### EXERCISE REQUIREMENTS
In your reply, reproduce the lines from the first one below to the line containing "These rules capture", inclusive, exactly as they stand.

[Dataset records]
++++++

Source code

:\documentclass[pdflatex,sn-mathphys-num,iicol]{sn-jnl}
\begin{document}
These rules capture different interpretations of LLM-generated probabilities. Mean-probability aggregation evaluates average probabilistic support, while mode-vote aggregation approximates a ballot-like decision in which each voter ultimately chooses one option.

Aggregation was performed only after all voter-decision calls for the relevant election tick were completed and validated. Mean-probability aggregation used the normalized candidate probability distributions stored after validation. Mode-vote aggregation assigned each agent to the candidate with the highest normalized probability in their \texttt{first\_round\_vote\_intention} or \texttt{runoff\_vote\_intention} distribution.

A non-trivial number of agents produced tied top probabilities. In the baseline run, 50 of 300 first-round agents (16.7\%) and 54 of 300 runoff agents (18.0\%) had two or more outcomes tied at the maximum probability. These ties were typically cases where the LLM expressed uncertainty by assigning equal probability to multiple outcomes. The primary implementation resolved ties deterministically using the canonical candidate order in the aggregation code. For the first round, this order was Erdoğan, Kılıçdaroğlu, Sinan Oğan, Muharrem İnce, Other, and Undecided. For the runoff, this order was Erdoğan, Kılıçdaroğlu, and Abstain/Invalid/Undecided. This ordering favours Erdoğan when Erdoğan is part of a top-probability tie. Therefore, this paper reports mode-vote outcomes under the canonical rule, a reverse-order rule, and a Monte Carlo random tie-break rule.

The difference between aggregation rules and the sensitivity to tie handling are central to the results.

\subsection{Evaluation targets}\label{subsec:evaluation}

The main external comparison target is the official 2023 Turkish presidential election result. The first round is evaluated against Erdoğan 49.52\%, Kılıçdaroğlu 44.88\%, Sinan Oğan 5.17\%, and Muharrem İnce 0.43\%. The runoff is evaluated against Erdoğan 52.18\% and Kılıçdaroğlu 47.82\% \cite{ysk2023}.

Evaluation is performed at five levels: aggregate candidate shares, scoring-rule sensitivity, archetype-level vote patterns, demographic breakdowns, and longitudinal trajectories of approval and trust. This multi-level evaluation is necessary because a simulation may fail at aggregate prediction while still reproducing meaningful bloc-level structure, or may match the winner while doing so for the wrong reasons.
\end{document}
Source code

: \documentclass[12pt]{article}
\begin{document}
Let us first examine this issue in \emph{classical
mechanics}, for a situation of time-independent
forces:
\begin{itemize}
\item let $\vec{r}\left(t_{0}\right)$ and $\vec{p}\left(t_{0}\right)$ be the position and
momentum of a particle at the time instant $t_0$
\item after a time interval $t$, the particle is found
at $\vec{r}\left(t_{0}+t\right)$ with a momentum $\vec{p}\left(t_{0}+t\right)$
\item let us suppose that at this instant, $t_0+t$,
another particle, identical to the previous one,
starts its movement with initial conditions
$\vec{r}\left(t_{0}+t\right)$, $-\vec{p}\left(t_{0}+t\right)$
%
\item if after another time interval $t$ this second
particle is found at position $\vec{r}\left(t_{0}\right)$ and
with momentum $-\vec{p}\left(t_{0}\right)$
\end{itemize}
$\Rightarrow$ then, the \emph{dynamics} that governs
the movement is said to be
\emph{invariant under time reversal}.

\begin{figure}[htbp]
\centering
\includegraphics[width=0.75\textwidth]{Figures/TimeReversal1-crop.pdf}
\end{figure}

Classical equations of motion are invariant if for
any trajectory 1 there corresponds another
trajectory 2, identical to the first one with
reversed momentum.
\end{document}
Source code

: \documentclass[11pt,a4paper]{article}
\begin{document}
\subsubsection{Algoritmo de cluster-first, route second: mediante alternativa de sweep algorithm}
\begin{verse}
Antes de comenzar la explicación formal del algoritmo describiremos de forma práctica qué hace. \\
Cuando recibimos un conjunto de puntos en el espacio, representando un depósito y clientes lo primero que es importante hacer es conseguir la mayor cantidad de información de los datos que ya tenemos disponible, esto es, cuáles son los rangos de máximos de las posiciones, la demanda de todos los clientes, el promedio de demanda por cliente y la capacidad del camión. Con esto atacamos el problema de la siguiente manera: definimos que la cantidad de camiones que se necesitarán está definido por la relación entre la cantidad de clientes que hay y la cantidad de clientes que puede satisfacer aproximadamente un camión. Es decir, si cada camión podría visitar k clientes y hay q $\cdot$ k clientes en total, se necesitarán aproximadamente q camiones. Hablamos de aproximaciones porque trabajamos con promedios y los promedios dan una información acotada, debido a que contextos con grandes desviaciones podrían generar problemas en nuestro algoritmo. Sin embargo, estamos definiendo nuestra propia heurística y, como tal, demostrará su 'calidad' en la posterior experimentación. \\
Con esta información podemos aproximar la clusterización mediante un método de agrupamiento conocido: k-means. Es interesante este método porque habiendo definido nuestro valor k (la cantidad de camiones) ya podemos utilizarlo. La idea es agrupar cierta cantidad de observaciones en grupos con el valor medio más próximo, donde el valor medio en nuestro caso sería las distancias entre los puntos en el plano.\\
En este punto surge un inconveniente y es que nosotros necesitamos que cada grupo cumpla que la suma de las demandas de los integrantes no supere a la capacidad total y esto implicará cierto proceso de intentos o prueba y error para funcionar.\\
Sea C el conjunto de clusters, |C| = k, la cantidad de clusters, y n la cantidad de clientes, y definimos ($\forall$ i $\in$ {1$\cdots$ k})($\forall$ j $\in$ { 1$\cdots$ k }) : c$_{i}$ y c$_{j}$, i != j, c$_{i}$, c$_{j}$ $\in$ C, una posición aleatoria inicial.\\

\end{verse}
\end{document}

++++++

### EXERCISE ANSWER
Source code

:\documentclass[pdflatex,sn-mathphys-num,iicol]{sn-jnl}
\begin{document}
These rules capture different interpretations of LLM-generated probabilities. Mean-probability aggregation evaluates average probabilistic support, while mode-vote aggregation approximates a ballot-like decision in which each voter ultimately chooses one option.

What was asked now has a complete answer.